Dr. Bachman, on being contacted by the Times, might have said many things. She might have apologized for her lapse of good ethical practice. She might have noted how common ghostwriting has been among her circle of academic physicians, and how recent have been vocal objections to the practice--so that the standards of behavior in 2009 might not be the same as in 2003.
Dr. Bachman said none of these things. Instead she staunchly defended her behavior:
“There was a need for a review article and I said ‘Yes, I will review the draft and make sure it is accurate,’ ” Dr. Bachmann said in an interview Tuesday. “This is my work, this is what I believe, this is reflective of my view.”
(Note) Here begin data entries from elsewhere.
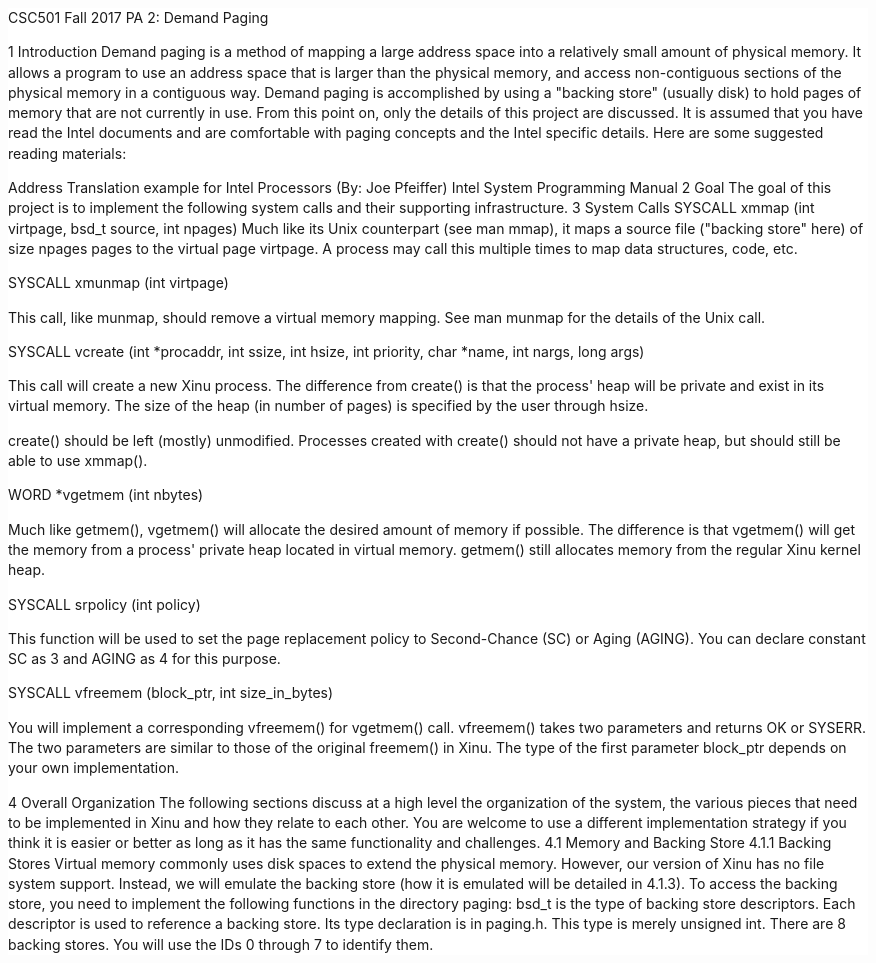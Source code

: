 CSC501 Fall 2017
PA 2: Demand	Paging

1 Introduction
Demand paging is a method of mapping a large address space into a relatively small amount of physical memory. It allows a program to use an address space that is larger than the physical memory, and access non-contiguous sections of the physical memory in a contiguous way. Demand paging is accomplished by using a "backing store" (usually disk) to hold pages of memory that are not currently in use.
From this point on, only the details of this project are discussed. It is assumed that you have read the Intel documents and are comfortable with paging concepts and the Intel specific details. Here are some suggested reading materials:

Address Translation example for Intel Processors (By: Joe Pfeiffer)
Intel System Programming Manual
2 Goal
The goal of this project is to implement the following system calls and their supporting infrastructure.
3 System Calls
SYSCALL xmmap (int virtpage, bsd_t source, int npages)
Much like its Unix counterpart (see man mmap), it maps a source file ("backing store" here) of size npages pages to the virtual page virtpage. A process may call this multiple times to map data structures, code, etc.

SYSCALL xmunmap (int virtpage)

This call, like munmap, should remove a virtual memory mapping. See man munmap for the details of the Unix call.

SYSCALL vcreate (int *procaddr, int ssize, int hsize, int priority, char *name, int nargs, long args)

This call will create a new Xinu process. The difference from create() is that the process' heap will be private and exist in its virtual memory. 
The size of the heap (in number of pages) is specified by the user through hsize.

create() should be left (mostly) unmodified. Processes created with create() should not have a private heap, but should still be able to use xmmap().

WORD *vgetmem (int nbytes)

Much like getmem(), vgetmem() will allocate the desired amount of memory if possible. The difference is that vgetmem() will get the memory from a process' private heap located in virtual memory. getmem() still allocates memory from the regular Xinu kernel heap.

SYSCALL srpolicy (int policy)

This function will be used to set the page replacement policy to Second-Chance (SC) or Aging (AGING). You can declare constant SC as 3 and AGING as 4 for this purpose.

SYSCALL vfreemem (block_ptr, int size_in_bytes)

You will implement a corresponding vfreemem() for vgetmem() call. vfreemem() takes two parameters and returns OK or SYSERR. The two parameters are similar to those of the original freemem() in Xinu. The type of the first parameter block_ptr depends on your own implementation.

4 Overall Organization
The following sections discuss at a high level the organization of the system, the various pieces that need to be implemented in Xinu and how they relate to each other. You are welcome to use a different implementation strategy if you think it is easier or better as long as it has the same functionality and challenges.
4.1 Memory and Backing Store
4.1.1 Backing Stores
Virtual memory commonly uses disk spaces to extend the physical memory. However, our version of Xinu has no file system support. Instead, we will emulate the backing store (how it is emulated will be detailed in 4.1.3). To access the backing store, you need to implement the following functions in the directory paging:
bsd_t is the type of backing store descriptors. Each descriptor is used to reference a backing store. Its type declaration is in paging.h. This type is merely unsigned int.
There are 8 backing stores. You will use the IDs 0 through 7 to identify them.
So I am now forced to ask you for your position as Dean of the medical school. Do you agree with Dr. Bachmann, that it is perfectly all right for your faculty to attach their names to articles in medical journals that they did not write, so long as the article is accurate and they agree with the views expressed therein? Do you believe that would be the position of the journal editor? Do you intend to advise Dr. Bachmann that her publicly stated position is at odds with the ethical values of your medical school? (I attempted to consult your school's conflict of interest policy to see if there were specific provisions about ghostwriting, but your policy appears to be password protected to exclude non-RWJMS readers.)
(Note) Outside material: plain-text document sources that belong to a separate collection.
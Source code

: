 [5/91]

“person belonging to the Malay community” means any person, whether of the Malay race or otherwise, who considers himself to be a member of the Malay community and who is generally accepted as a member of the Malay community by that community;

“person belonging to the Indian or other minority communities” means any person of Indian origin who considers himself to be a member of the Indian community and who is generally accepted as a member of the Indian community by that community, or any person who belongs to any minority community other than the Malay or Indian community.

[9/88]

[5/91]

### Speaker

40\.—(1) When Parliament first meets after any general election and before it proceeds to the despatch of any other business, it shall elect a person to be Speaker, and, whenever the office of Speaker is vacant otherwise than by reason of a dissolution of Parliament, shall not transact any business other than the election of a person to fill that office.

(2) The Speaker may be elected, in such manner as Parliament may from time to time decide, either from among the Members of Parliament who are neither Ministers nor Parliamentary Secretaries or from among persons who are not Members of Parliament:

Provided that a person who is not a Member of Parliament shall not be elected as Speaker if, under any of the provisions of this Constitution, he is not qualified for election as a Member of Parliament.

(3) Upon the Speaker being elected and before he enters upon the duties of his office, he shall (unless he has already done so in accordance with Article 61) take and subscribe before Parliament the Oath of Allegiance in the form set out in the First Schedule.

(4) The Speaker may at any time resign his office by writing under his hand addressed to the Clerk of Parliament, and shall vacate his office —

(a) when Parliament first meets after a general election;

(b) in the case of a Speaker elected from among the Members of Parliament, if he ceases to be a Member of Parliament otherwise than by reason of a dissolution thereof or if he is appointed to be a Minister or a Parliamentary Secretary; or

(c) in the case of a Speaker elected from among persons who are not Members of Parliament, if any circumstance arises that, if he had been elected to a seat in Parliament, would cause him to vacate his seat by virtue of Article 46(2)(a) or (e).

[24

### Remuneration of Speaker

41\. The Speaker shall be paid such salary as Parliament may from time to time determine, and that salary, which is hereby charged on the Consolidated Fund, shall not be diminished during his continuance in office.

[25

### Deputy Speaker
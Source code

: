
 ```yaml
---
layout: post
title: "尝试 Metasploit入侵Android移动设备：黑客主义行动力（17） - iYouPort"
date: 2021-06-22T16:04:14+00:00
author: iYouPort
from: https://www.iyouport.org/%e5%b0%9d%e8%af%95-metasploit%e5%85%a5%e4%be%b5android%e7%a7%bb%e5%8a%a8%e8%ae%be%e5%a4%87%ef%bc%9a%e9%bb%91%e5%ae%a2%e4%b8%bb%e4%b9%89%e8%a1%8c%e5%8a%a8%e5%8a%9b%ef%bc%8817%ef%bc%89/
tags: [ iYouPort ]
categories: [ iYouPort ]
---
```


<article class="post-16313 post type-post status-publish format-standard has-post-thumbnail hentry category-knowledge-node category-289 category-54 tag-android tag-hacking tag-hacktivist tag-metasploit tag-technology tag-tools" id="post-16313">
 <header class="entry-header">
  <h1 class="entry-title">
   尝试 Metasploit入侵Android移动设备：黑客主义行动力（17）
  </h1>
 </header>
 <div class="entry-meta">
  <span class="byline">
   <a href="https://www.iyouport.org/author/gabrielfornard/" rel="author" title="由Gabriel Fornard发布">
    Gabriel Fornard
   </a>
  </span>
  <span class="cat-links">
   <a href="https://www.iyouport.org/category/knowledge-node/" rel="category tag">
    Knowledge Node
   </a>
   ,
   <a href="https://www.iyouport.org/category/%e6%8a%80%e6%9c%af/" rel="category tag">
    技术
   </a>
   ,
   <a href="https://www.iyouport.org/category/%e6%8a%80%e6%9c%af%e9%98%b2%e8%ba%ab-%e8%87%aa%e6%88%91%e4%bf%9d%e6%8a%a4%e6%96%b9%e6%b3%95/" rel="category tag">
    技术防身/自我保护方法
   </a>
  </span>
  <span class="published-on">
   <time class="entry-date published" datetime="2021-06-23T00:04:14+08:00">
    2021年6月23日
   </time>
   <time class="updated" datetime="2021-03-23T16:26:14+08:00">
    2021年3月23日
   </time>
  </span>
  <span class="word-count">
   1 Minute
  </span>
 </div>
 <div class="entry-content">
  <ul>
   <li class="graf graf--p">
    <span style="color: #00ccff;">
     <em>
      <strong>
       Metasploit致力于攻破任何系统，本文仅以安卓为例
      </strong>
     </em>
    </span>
Those of us who believe that some degree of public trust in medicine hangs in the balance are concerned to hear your answers.
Howard Brody, MD, PhD
Monday, August 3, 2009
The industry gets a full 12 years' patent exclusivity for its expensive biologic products, which Obama and other Democratic leaders had hoped to whittle down to 5-7 years before generic competition would be allowed. Many of the worst "evergreening" abuses, by which the brand name drug maker can extend patent rights by making only minor tweaks in a drug, also get the green light under these amendments.
If this is a sign of how likely Congress is to stand up to the Pharma and biotech lobbies to pass meaningful health reform, it is not encouraging.
First: Recent relevations about Dr. David Polly, a spine surgeon at U-MN. Seems he made about a cool million serving as a consultant to Medtronic, the device maker that supplies many orthopedic products. Dr. Polly for instance testified before Congress and claimed to be representing the national orthopedic academy, but did not disclose that Medtronic paid all his expenses. The fun part of this post is that you get to look at the actual billing records that Dr. Polly sent to Medtronic, which were released after being requested by Sen. Charles Grassley. In case you wondered what 5 minutes of Dr. Polly's time is worth, it's $49.48; for a whole day it's above $4000. The real issue is that the records show a lot of activity clearly related to marketing and lobbying, and much less clearly related to research and scientific progress.
Next: A judge has ruled against drug maker Wyeth in a big lawsuit about hormone replacement therapy. Documents regarding Wyeth's extensive ghostwriting campaign in relation to the drugs have been ordered to be released. Presumably the records deal with some 40 papers published in medical journals. But don't worry--the Wyeth lawyer has rushed to reassure us that while the papers were indeed ghostwritten and hence fraudulent, they are nonetheless "fair, balanced, and scientific."